Can this be attached to a Nikon D5000?
If so what sort of adaptor would I need.
Yes it can be attached. There are lots of adapters out there. Fotodiox is one manufacturer that makes a lot of adapters, and there are others. Google is your friend. Make sure you read the small print though, to check that it's an adapter for mounting Minolta lenses onto Nikon cameras, and not the other way round.
But it probably wouldn't be worth doing. Three reasons.
One issue is the incompatibility of flange focal distances. The Nikon F mount is 46.5.mm and the Minolta mount is 44.5mm. That means you could theoretically fit a Nikon lens onto a Minolta camera using an adapter which is 2mm thick, but to do it the other way round, as you want to, the distances don't work.
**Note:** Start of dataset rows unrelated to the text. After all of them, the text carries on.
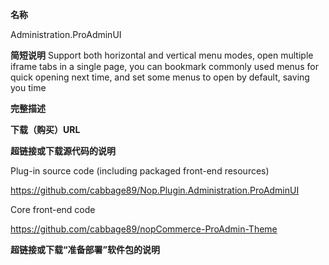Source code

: **名称**

Administration.ProAdminUI

**简短说明**
Support both horizontal and vertical menu modes, open multiple iframe tabs in a single page, you can bookmark commonly used menus for quick opening next time, and set some menus to open by default, saving you time

**完整描述**


**下载（购买）URL**



**超链接或下载源代码的说明**

Plug-in source code (including packaged front-end resources)

https://github.com/cabbage89/Nop.Plugin.Administration.ProAdminUI


Core front-end code

https://github.com/cabbage89/nopCommerce-ProAdmin-Theme

**超链接或下载“准备部署”软件包的说明**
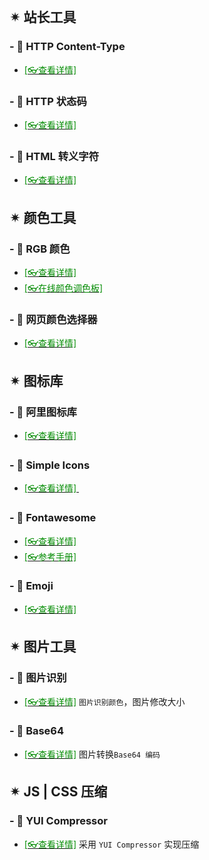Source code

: <br/>



## ✴ 站长工具

### - 🔸 HTTP Content-Type

- [<span style='color:#008B00'>[👓查看详情]</span>](https://tool.oschina.net/commons ':target=_blank')

### - 🔸 HTTP 状态码

- [<span style='color:#008B00'>[👓查看详情]</span>](https://tool.oschina.net/commons?type=5 ':target=_blank')

### - 🔸 HTML 转义字符

- [<span style='color:#008B00'>[👓查看详情]</span>](https://tool.oschina.net/commons?type=2 ':target=_blank')



## ✴ 颜色工具

### - 🔸 RGB 颜色

- [<span style='color:#008B00'>[👓查看详情]</span>](https://tool.oschina.net/commons?type=3 ':target=_blank')
- [<span style='color:#008B00'>[👓在线颜色调色板]</span>](https://www.sojson.com/web/panel.html ':target=_blank')

### - 🔸 网页颜色选择器

- [<span style='color:#008B00'>[👓查看详情]</span>](https://www.sojson.com/web/page.html ':target=_blank')

## ✴ 图标库

### - 🔸 阿里图标库

- [<span style='color:#008B00'>[👓查看详情]</span>](https://www.iconfont.cn/ ':target=_blank') 

### - 🔸 Simple Icons

- [<span style='color:#008B00'>[👓查看详情]</span> ](https://simpleicons.org ':target=_blank')

### - 🔸 Fontawesome

- [<span style='color:#008B00'>[👓查看详情]</span>](https://fontawesome.dashgame.com/ ':target=_blank') 
- [<span style='color:#008B00'>[👓参考手册]</span>](https://www.runoob.com/font-awesome/fontawesome-reference.html ':target=_blank')

### - 🔸 Emoji

- [<span style='color:#008B00'>[👓查看详情]</span>](https://www.emojiall.com/zh-hans/all-emojis ':target=_blank') 


## ✴ 图片工具

### - 🔸 图片识别

- [<span style='color:#008B00'>[👓查看详情]</span>](https://www.sojson.com/web/img.html ':target=_blank') `图片识别颜色`，图片修改大小

### - 🔸 Base64

- [<span style='color:#008B00'>[👓查看详情]</span>](http://tool.chinaz.com/tools/imgtobase/ ':target=_blank') 图片转换`Base64 编码`

## ✴  JS | CSS 压缩

### - 🔸 YUI Compressor

- [<span style='color:#008B00'>[👓查看详情]</span>](https://tool.oschina.net/jscompress ':target=_blank') 采用 `YUI Compressor` 实现压缩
The Minolta lens would have to be mounted further away from the sensor than it is designed for, and that means that either you lose the ability to focus at distance, or you need a corrective optic in the adapter, which of course reduces image quality.
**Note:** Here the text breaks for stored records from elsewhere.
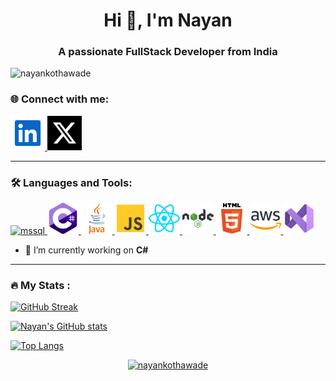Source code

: <h1 align="center">Hi 👋, I'm Nayan</h1>

<h3 align="center">A passionate FullStack Developer from India</h3>

<p align="left"> <img src="https://komarev.com/ghpvc/?username=nayankothawade&label=Profile%20views&color=0e75b6&style=flat" alt="nayankothawade" /> 
</p>

### 🌐 Connect with me:
<p align="left"> 
<a href="https://www.linkedin.com/in/nayan-kothawade-4301031b1" target="_blank">
<img src="https://github.com/nayankothawade/nayankothawade/blob/main/icons/linkedin.svg" alt="nayankothawade" width="55" height="55"/>
</a>
<a href="https://x.com/NayanKothawade/" target="blank"><img src="https://github.com/Nayankothawade/Nayankothawade/blob/main/icons/x.svg" alt="nayankothawade" width="55" height="55"/>
</a>
</p>

-----------------------------------------------

### :hammer_and_wrench: Languages and Tools:
<p align="left">  
<a href="https://www.microsoft.com/en-us/sql-server" target="_blank"> <img src="https://www.svgrepo.com/show/303229/microsoft-sql-server-logo.svg" alt="mssql" width="50" height="50"/> 
</a>
<a href="https://dotnet.microsoft.com/en-us/languages/csharp" target="_blank" rel="noreferrer"> <img src="https://github.com/Nayankothawade/Nayankothawade/blob/main/icons/c-sharp.svg" alt="csharp" width="50" height="50"/> 
</a>  
<a href="https://www.java.com" target="_blank" rel="noreferrer"> <img src="https://github.com/Nayankothawade/Nayankothawade/blob/main/icons/java.svg" alt="java" width="50" height="50"/> 
</a>
<a href="https://www.javascript.com/" target="_blank" rel="noreferrer"> <img src="https://github.com/Nayankothawade/Nayankothawade/blob/main/icons/javascript.svg" alt="javascript" width="50" height="50"/> 
</a>
<a href="https://react.dev/" target="_blank" rel="noreferrer"> <img src="https://github.com/Nayankothawade/Nayankothawade/blob/main/icons/react.svg" alt="javascript" width="50" height="50"/> 
</a>
<a href="https://nodejs.org" target="_blank" rel="noreferrer"> <img src="https://github.com/Nayankothawade/Nayankothawade/blob/main/icons/nodejs.svg" alt="nodejs" width="50" height="50"/> 
</a>
<a href="https://html.com/" target="_blank" rel="noreferrer"> <img src="https://github.com/Nayankothawade/Nayankothawade/blob/main/icons/html5.svg" alt="html5" width="50" height="50"/> 
</a>
<a href="https://aws.amazon.com" target="_blank" rel="noreferrer"> <img src="https://github.com/Nayankothawade/Nayankothawade/blob/main/icons/aws.svg" alt="aws" width="50" height="50"/> 
</a>
<a href="https://visualstudio.microsoft.com/" target="_blank" rel="noreferrer"> <img src="https://github.com/Nayankothawade/Nayankothawade/blob/main/icons/visual_studio.svg" alt="aws" width="50" height="50"/> 
</a>
</p>

- 🔭 I’m currently working on **C#**

-----------------------------------------------

### :fire: My Stats :
[![GitHub Streak](https://github-readme-streak-stats.herokuapp.com/?user=Nayankothawade&theme=dark&border_radius=13&date_format=M%20j%5B%2C%20Y%5D)](https://github.com/Nayankothawade)

[![Nayan's GitHub stats](https://github-readme-stats.vercel.app/api?username=Nayankothawade&show_icons=true&theme=radical)](https://github.com/Nayankothawade)

[![Top Langs](https://github-readme-stats.vercel.app/api/top-langs/?username=Nayankothawade&langs_count=10)](https://github.com/Nayankothawade)

<p align="center"> 
<a href="https://github.com/ryo-ma/github-profile-trophy"><img src="https://github-profile-trophy.vercel.app/?username=nayankothawade" alt="nayankothawade" />
</a> 
</p>

<!-- <p>
<img align="left" src="https://github-readme-streak-stats.herokuapp.com/?user=nayankothawade&" alt="nayankothawade" />
</p>

<p>
<img align="right" src="https://github-readme-stats.vercel.app/api/top-langs?username=nayankothawade&show_icons=true&locale=en&layout=compact" alt="nayankothawade" />
</p>

<p align="center"><img align="center" src="https://github-readme-stats.vercel.app/api?username=nayankothawade&show_icons=true&locale=en" alt="nayankothawade" />
</p>

<p align="center"> 
<a href="https://github.com/ryo-ma/github-profile-trophy"><img src="https://github-profile-trophy.vercel.app/?username=nayankothawade" alt="nayankothawade" />
</a> 
</p> -->

<!-- <h3 align="left">Support:

<p>
<a href="https://www.buymeacoffee.com/Nayan"> <img align="left" src="https://cdn.buymeacoffee.com/buttons/v2/default-yellow.png" height="50" width="210" alt="Nayan" />
</a>
</p> -->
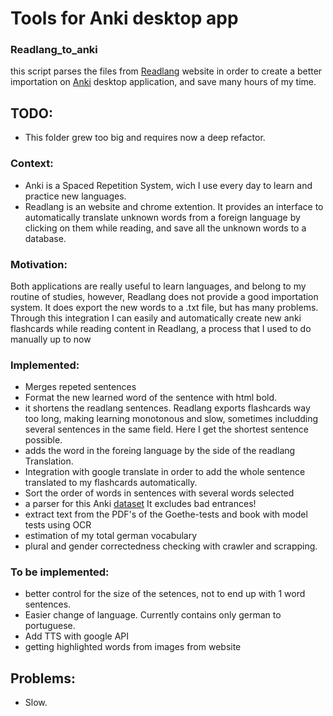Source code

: # Tools for Anki desktop app

### Readlang_to_anki
this script parses the files from [Readlang](https://readlang.com/) website in order to create a better importation on [Anki](https://apps.ankiweb.net/) desktop application, and save many hours of my time.


## TODO:
- This folder grew too big and requires now a deep refactor.


### Context:
  - Anki is a Spaced Repetition System, wich I use every day to learn and practice new languages. 
  - Readlang is an website and chrome extention. It provides an interface to automatically translate unknown words from a foreign language by clicking on them while reading, and save all the unknown words to a database.

### Motivation:
  Both applications are really useful to learn languages, and belong to my routine of studies, however, Readlang does not provide a good importation system. It does export the new words to a .txt file, but has many problems. 
  Through this integration I can easily and automatically create new anki flashcards while reading content in Readlang, a process that I used to do manually up to now
 
### Implemented:
  - Merges repeted sentences
  - Format the new learned word of the sentence with html bold.
  - it shortens the readlang sentences. Readlang exports flashcards way too long, making learning monotonous and slow, sometimes includding several sentences in the same field. Here I get the shortest sentence possible.
  - adds the word in the foreing language by the side of the readlang Translation.
  - Integration with google translate in order to add the whole sentence translated to my flashcards automatically.
  - Sort the order of words in sentences with several words selected
  - a parser for this Anki [dataset](https://ankiweb.net/shared/info/1852912768) It excludes bad entrances!
  - extract text from the PDF's of the Goethe-tests and book with model tests using OCR
  - estimation of my total german vocabulary
  - plural and gender correctedness checking with crawler and scrapping.

### To be implemented:
  - better control for the size of the setences, not to end up with 1 word sentences.
  - Easier change of language. Currently contains only german to portuguese.
  - Add TTS with google API
  - getting highlighted words from images from website

## Problems:
  - Slow.

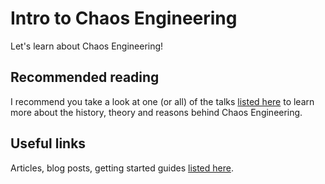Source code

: # Intro to Chaos Engineering

Let's learn about Chaos Engineering!

## Recommended reading

I recommend you take a look at one (or all) of the talks [listed here](docs/resources.md) to learn more about the history, theory and reasons behind Chaos Engineering.

## Useful links

Articles, blog posts, getting started guides [listed here](docs/links.md).

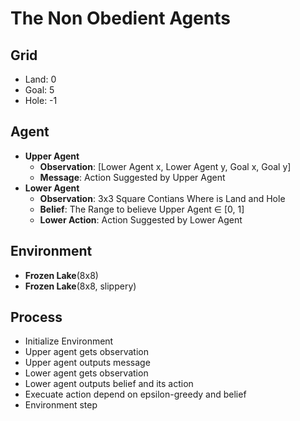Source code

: # The Non Obedient Agents

## Grid
+ Land: 0
+ Goal: 5
+ Hole: -1
## Agent

+ **Upper Agent**
    + **Observation**: [Lower Agent x, Lower Agent y, Goal x, Goal y]
    + **Message**: Action Suggested by Upper Agent
+ **Lower Agent**
    + **Observation**: 3x3 Square Contians Where is Land and Hole
    + **Belief**: The Range to believe Upper Agent $\in$ [0, 1]
    + **Lower Action**: Action Suggested by Lower Agent

## Environment
+ **Frozen Lake**(8x8)
+ **Frozen Lake**(8x8, slippery)

## Process
+ Initialize Environment
+ Upper agent gets observation
+ Upper agent outputs message
+ Lower agent gets observation
+ Lower agent outputs belief and its action
+ Execuate action depend on epsilon-greedy and belief
+ Environment step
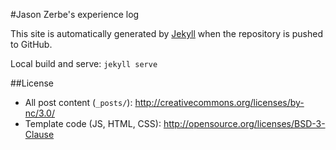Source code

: #Jason Zerbe's experience log

This site is automatically generated by [Jekyll](http://github.com/mojombo/jekyll)
when the repository is pushed to GitHub.

Local build and serve: `jekyll serve`


##License
- All post content (`_posts/`): http://creativecommons.org/licenses/by-nc/3.0/
- Template code (JS, HTML, CSS): http://opensource.org/licenses/BSD-3-Clause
The next reason is that you won't be able to use much of the functionality offered by the lens. You won't be able to autofocus, you won't be able to control the aperture of the lens, you might not get focus confirmation from the camera when focusing manually, and you probably won't be able to meter properly without stopping down the aperture manually (using the camera's depth of field preview control) as part of the process.
The third reason is that the image quality won't be very good. Lens design has come on in huge leaps and bounds in the last 10 years, especially for zoom lenses. Any cheap but modern zoom is likely to offer better image quality than an old zoom.
That's not to say you shouldn't do it. It might be a fun project, learning about stop-down metering and such like. But don't do it thinking that the lens us going to be useful for your general photography.